Records supplied:

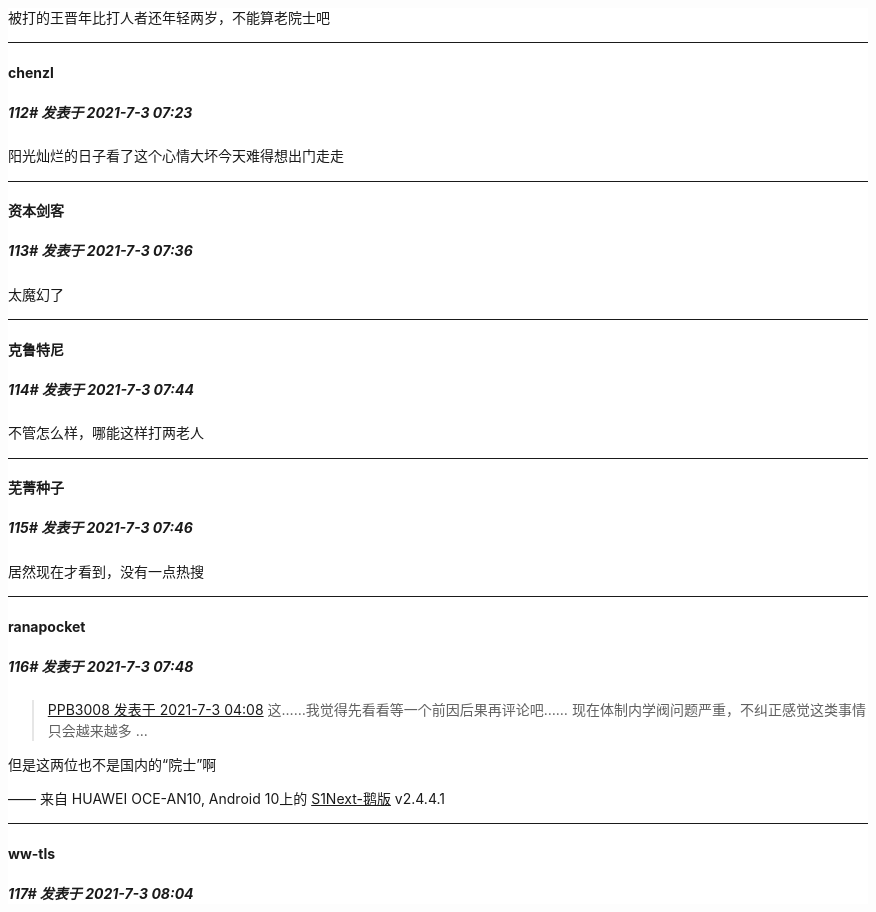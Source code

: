 
被打的王晋年比打人者还年轻两岁，不能算老院士吧


*****

####  chenzl  
##### 112#       发表于 2021-7-3 07:23


阳光灿烂的日子看了这个心情大坏今天难得想出门走走


*****

####  资本剑客  
##### 113#       发表于 2021-7-3 07:36


太魔幻了


*****

####  克鲁特尼  
##### 114#       发表于 2021-7-3 07:44


不管怎么样，哪能这样打两老人


*****

####  芜菁种子  
##### 115#       发表于 2021-7-3 07:46


居然现在才看到，没有一点热搜


*****

####  ranapocket  
##### 116#       发表于 2021-7-3 07:48


<blockquote><a href="httphttps://bbs.saraba1st.com/2b/forum.php?mod=redirect&amp;goto=findpost&amp;pid=51823894&amp;ptid=2013277" target="_blank">PPB3008 发表于 2021-7-3 04:08</a>
这……我觉得先看看等一个前因后果再评论吧……
现在体制内学阀问题严重，不纠正感觉这类事情只会越来越多 ...</blockquote>
但是这两位也不是国内的“院士”啊

—— 来自 HUAWEI OCE-AN10, Android 10上的 [S1Next-鹅版](https://github.com/ykrank/S1-Next/releases) v2.4.4.1


*****

####  ww-tls  
##### 117#       发表于 2021-7-3 08:04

The task:
Exactly reproduce the lines of the data above that run from the line containing "发表于 2021-7-3 04:08</a>" through the final one.

Exercise output:
<blockquote><a href="httphttps://bbs.saraba1st.com/2b/forum.php?mod=redirect&amp;goto=findpost&amp;pid=51823894&amp;ptid=2013277" target="_blank">PPB3008 发表于 2021-7-3 04:08</a>
这……我觉得先看看等一个前因后果再评论吧……
现在体制内学阀问题严重，不纠正感觉这类事情只会越来越多 ...</blockquote>
但是这两位也不是国内的“院士”啊

—— 来自 HUAWEI OCE-AN10, Android 10上的 [S1Next-鹅版](https://github.com/ykrank/S1-Next/releases) v2.4.4.1


*****

####  ww-tls  
##### 117#       发表于 2021-7-3 08:04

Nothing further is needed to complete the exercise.